#### [TASK STATEMENT]
Report each line of the records below that holds the word "NormalTok".

Saved entries:
• • •

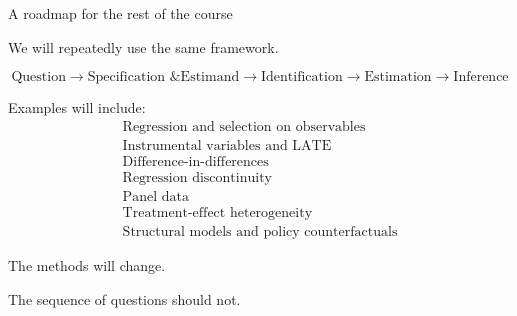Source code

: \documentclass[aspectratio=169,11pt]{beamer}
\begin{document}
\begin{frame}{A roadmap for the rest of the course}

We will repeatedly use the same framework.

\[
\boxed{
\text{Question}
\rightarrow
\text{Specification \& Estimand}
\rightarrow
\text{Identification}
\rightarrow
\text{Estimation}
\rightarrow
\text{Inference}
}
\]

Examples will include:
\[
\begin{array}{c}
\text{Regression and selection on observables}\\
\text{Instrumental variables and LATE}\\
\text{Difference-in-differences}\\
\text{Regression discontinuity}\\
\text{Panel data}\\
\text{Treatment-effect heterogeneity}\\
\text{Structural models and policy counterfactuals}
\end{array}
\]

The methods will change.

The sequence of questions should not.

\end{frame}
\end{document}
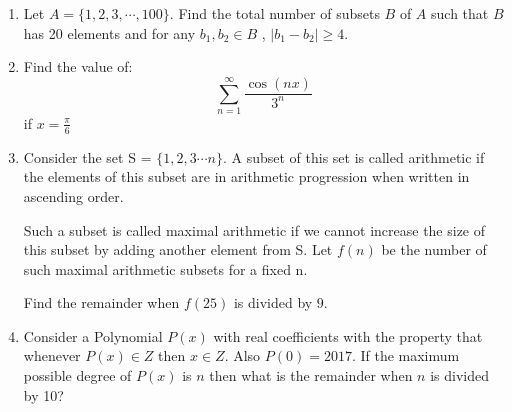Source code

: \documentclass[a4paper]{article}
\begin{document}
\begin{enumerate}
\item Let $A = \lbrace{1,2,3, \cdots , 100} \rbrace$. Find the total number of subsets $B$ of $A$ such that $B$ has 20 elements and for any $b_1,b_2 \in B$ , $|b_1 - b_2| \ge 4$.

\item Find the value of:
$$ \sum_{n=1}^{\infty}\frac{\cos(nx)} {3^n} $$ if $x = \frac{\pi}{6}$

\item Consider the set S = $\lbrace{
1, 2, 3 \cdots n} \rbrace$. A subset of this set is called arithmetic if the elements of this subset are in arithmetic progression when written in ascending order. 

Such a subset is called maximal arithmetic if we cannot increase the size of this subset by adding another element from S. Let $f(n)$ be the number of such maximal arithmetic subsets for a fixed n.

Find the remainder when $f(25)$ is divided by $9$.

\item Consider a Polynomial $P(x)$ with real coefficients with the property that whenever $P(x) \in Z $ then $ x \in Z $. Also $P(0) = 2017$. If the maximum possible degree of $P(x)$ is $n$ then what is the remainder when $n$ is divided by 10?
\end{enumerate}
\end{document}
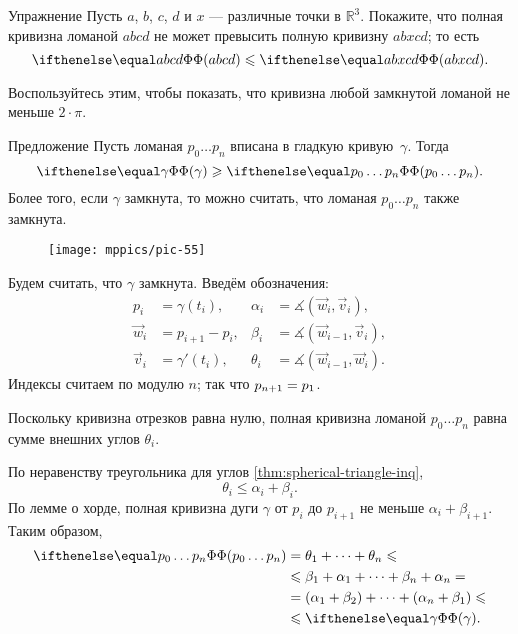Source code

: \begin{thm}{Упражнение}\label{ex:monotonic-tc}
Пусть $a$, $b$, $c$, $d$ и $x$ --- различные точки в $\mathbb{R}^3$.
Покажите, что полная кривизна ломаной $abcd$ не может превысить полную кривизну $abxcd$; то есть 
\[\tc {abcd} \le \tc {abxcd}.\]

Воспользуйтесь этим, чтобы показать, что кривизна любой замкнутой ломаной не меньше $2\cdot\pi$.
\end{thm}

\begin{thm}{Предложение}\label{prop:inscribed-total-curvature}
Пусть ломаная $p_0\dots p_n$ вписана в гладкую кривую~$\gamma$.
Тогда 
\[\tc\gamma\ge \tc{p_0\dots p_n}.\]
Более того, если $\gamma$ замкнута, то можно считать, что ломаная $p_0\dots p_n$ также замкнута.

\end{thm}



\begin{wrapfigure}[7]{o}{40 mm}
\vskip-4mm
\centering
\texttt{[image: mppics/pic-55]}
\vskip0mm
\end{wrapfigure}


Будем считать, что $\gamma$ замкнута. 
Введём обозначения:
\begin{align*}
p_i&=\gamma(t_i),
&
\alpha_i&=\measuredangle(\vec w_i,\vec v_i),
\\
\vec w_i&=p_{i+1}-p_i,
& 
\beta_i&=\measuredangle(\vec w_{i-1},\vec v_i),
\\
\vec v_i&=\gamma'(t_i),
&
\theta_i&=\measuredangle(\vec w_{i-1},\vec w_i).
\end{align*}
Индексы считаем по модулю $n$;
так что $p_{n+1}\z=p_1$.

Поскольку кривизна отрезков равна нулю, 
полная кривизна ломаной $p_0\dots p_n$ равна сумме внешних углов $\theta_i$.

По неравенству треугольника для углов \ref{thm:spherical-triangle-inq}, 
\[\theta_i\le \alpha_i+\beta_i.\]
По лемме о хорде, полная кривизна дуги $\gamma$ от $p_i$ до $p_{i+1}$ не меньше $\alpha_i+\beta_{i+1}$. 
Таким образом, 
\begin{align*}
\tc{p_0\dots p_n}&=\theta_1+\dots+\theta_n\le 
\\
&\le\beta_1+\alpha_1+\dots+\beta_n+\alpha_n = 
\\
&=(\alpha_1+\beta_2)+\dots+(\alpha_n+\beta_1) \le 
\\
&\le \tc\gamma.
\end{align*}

• • •

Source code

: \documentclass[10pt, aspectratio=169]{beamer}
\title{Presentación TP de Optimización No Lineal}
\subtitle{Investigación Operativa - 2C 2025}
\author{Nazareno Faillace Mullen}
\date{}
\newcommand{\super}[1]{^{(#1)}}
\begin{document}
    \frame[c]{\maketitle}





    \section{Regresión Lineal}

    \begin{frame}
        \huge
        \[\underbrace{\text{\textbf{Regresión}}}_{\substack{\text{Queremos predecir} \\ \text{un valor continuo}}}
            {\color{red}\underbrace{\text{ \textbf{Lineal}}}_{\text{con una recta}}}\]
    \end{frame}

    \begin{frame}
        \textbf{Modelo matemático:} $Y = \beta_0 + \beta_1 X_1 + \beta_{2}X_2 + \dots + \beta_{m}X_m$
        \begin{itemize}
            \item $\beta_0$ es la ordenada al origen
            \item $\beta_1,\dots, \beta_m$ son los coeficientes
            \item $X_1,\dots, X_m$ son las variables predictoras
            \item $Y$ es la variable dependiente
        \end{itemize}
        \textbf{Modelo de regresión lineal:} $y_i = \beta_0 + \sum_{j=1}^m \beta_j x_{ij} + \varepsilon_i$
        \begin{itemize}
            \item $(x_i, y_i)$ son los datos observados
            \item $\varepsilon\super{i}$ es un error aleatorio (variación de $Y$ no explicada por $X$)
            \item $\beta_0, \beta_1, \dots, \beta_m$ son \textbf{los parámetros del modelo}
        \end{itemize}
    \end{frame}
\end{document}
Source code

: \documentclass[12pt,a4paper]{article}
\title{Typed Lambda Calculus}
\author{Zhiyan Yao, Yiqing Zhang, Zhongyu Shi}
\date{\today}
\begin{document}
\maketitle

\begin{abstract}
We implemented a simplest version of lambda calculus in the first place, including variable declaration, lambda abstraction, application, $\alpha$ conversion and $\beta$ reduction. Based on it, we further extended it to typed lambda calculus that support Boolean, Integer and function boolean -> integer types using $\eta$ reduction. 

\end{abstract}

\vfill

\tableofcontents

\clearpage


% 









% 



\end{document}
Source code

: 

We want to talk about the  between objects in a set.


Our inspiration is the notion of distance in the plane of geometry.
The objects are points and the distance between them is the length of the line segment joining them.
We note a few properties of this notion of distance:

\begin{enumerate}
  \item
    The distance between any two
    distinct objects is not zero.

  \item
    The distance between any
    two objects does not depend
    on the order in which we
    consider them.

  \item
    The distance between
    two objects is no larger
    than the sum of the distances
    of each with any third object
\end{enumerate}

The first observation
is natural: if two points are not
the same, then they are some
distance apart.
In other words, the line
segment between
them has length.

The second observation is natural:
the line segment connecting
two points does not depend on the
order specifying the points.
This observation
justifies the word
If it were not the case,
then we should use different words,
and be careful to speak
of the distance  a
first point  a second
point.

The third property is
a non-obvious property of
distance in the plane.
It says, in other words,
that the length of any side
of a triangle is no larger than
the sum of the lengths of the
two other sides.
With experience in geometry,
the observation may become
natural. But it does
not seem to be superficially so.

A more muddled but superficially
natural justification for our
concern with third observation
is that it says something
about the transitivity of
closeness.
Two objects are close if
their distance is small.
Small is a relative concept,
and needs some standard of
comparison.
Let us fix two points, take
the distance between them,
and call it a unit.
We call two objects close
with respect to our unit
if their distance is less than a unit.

• • •

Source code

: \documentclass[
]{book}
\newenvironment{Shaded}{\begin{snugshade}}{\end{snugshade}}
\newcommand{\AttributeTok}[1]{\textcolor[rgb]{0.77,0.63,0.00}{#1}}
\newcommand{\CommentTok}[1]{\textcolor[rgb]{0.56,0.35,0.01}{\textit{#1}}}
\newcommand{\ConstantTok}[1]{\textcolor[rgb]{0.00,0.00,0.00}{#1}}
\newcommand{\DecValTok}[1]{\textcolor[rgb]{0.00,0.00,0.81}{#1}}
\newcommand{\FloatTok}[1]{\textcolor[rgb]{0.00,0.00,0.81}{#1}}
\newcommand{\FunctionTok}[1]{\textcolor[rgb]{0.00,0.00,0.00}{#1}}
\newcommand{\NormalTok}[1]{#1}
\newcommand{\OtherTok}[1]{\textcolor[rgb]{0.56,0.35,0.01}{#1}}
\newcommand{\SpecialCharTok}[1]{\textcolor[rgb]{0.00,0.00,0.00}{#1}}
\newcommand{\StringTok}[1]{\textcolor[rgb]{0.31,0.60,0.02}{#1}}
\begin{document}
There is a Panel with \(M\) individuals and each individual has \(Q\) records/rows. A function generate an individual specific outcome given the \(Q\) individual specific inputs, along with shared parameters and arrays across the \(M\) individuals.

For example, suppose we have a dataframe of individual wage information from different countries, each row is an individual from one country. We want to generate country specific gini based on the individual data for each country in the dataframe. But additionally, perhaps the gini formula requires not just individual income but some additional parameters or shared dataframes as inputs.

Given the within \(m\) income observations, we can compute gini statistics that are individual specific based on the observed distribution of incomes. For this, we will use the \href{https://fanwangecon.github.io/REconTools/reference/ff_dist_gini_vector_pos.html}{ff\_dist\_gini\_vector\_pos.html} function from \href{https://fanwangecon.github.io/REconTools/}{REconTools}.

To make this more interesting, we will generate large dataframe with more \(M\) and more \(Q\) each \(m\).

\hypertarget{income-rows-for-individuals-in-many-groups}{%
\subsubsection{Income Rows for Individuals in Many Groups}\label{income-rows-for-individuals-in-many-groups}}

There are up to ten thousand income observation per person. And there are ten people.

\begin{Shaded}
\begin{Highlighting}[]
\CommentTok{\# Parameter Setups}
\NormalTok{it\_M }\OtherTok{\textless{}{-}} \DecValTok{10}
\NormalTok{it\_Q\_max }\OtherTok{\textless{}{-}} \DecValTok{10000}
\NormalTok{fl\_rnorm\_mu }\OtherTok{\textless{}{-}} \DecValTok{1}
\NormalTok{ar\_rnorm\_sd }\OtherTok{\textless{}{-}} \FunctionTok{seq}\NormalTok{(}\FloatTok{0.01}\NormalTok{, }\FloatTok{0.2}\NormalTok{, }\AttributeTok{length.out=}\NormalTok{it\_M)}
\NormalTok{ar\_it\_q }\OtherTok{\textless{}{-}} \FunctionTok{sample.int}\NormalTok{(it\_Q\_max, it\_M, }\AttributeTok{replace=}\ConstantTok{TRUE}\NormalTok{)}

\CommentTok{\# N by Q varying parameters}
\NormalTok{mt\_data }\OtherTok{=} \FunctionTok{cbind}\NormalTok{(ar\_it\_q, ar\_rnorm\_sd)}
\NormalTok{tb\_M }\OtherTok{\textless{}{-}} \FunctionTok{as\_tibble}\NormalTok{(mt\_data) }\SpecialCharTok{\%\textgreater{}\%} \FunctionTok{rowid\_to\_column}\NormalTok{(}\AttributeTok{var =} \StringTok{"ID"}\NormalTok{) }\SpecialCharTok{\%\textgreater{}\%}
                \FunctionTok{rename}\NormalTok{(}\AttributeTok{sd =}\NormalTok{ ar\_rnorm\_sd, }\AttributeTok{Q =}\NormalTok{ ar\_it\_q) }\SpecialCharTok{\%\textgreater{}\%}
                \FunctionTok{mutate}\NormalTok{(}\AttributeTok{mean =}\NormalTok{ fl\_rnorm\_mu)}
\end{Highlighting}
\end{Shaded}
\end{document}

• • •

#### [TASK RESPONSE]
\newcommand{\NormalTok}[1]{#1}
\NormalTok{it\_M }\OtherTok{\textless{}{-}} \DecValTok{10}
\NormalTok{it\_Q\_max }\OtherTok{\textless{}{-}} \DecValTok{10000}
\NormalTok{fl\_rnorm\_mu }\OtherTok{\textless{}{-}} \DecValTok{1}
\NormalTok{ar\_rnorm\_sd }\OtherTok{\textless{}{-}} \FunctionTok{seq}\NormalTok{(}\FloatTok{0.01}\NormalTok{, }\FloatTok{0.2}\NormalTok{, }\AttributeTok{length.out=}\NormalTok{it\_M)}
\NormalTok{ar\_it\_q }\OtherTok{\textless{}{-}} \FunctionTok{sample.int}\NormalTok{(it\_Q\_max, it\_M, }\AttributeTok{replace=}\ConstantTok{TRUE}\NormalTok{)}
\NormalTok{mt\_data }\OtherTok{=} \FunctionTok{cbind}\NormalTok{(ar\_it\_q, ar\_rnorm\_sd)}
\NormalTok{tb\_M }\OtherTok{\textless{}{-}} \FunctionTok{as\_tibble}\NormalTok{(mt\_data) }\SpecialCharTok{\%\textgreater{}\%} \FunctionTok{rowid\_to\_column}\NormalTok{(}\AttributeTok{var =} \StringTok{"ID"}\NormalTok{) }\SpecialCharTok{\%\textgreater{}\%}
                \FunctionTok{rename}\NormalTok{(}\AttributeTok{sd =}\NormalTok{ ar\_rnorm\_sd, }\AttributeTok{Q =}\NormalTok{ ar\_it\_q) }\SpecialCharTok{\%\textgreater{}\%}
                \FunctionTok{mutate}\NormalTok{(}\AttributeTok{mean =}\NormalTok{ fl\_rnorm\_mu)}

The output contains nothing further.